I don't really remember, this was several years ago.

“Would the guy who wrote this think that Fox was a reliable narrator of the Obama presidency? The two sentiments are exactly the same.”

I love this. Also I feel the author’s pain: just spent a day dealing with a client asking why they pay us for the job we do (creative sector - people love to shit on us just as much as historians).

Why DO people like SSC shit on the humanities as much as they do?

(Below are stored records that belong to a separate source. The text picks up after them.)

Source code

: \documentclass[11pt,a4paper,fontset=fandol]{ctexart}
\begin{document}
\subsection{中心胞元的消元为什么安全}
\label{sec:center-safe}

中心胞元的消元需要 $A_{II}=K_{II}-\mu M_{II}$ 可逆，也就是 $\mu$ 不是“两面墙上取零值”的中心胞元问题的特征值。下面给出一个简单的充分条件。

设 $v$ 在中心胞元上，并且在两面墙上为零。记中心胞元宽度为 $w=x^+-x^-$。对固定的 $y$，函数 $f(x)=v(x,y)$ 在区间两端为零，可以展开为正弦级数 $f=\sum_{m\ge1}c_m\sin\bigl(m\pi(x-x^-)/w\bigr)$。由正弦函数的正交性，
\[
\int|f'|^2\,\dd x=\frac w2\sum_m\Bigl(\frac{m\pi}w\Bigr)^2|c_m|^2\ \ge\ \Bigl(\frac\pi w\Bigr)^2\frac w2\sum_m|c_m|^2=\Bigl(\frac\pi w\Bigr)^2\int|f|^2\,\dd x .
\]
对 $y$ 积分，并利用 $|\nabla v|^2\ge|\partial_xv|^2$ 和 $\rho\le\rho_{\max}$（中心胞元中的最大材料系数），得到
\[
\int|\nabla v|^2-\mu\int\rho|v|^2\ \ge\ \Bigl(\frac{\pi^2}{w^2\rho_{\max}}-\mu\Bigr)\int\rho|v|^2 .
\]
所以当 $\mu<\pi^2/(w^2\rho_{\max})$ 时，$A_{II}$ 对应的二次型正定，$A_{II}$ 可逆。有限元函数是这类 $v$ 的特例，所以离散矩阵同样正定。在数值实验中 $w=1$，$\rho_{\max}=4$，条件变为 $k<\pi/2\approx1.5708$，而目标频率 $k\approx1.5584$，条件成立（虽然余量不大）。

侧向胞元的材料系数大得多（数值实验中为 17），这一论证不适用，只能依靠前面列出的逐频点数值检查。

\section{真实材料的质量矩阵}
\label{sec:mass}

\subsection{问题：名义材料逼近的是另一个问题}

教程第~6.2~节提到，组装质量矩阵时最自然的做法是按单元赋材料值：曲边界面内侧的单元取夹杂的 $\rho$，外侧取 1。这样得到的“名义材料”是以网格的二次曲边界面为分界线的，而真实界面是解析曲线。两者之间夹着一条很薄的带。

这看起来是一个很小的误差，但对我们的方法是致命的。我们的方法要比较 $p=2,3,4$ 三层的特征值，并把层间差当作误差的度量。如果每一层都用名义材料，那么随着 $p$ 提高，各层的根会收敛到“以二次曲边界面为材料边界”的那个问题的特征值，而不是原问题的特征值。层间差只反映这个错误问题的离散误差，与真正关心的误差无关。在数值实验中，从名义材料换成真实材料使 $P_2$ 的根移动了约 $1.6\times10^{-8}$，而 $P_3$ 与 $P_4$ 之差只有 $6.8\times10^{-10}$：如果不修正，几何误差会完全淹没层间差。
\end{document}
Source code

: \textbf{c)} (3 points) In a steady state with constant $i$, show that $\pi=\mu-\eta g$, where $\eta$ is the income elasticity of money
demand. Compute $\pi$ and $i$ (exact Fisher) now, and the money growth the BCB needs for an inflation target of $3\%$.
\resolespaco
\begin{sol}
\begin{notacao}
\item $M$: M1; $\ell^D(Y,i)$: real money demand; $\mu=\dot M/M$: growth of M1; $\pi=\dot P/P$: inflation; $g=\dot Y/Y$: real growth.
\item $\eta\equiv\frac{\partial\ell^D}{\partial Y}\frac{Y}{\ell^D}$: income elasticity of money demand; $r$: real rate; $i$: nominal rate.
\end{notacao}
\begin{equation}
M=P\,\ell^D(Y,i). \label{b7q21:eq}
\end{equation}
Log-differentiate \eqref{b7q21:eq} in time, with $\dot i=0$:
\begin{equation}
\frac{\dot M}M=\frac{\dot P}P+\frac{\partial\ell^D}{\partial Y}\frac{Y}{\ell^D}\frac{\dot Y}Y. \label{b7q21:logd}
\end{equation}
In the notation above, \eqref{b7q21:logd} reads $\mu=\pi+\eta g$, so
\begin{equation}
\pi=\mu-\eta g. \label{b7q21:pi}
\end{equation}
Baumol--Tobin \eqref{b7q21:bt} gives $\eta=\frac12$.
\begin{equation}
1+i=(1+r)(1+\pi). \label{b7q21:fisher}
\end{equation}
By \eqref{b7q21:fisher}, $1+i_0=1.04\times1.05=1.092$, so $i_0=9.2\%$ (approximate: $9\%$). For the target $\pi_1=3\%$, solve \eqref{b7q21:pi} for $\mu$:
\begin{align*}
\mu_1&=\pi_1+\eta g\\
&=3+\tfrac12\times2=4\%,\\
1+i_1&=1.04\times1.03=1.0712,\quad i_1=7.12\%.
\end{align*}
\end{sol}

They seem to think it’s easy, and I just don’t understand why, when it seems to me that a little experience with any of these disciplines would immediately make ’em take their words back! (At least I hope it would…)

[deleted]
"my failure to grasp nuance is actually a result of my extremely large brain. now, hard numbers, real *data*, that i can work with~~" *proceeds to shit out barely functional CRUD webapps for 20 years and then dies in a boiling ocean*
nuance is SJW toxoplasmosis
Well, there goes my innocence. Not that I didn’t really expect that.
They think it's vague and unquantifiable. And you can't reason about vague, unquantifiable things the same way you reason about precise, quantifiable things. Therefore, why bother reasoning about them at all, except when they can be forced into a quantifiable framework? See: https://en.m.wikipedia.org/wiki/Streetlight_effect
On top of that, if it's unquantifiable, it doesn't have real methods. There's a lower barrier to entry because you don't need to be able to do, say, calc or code to just pick up a history book. So history, then, must just be reading a bunch of shit. There's no exhaustive archival research, source criticism, historiography, or need to learn a foreign language. Just read a bunch of shit and you can "do" history!
Desktop link: https://en.wikipedia.org/wiki/Streetlight_effect *** ^^/r/HelperBot_ ^^Downvote ^^to ^^remove. ^^Counter: ^^235244
It's not as if rationalists are really that much better when talking about the sciences, most of the rationalist/rationalist-adjacent takes I've heard regarding math, physics, or CS that aren't from people actually involved in those fields are utter garbage. T[his](https://www.reddit.com/r/badmathematics/comments/alkklu/anyone_can_write_a_book_the_story_of_julian_von/) might warrant a thread of its own. but there's a lot of more pedestrian nonsense as well.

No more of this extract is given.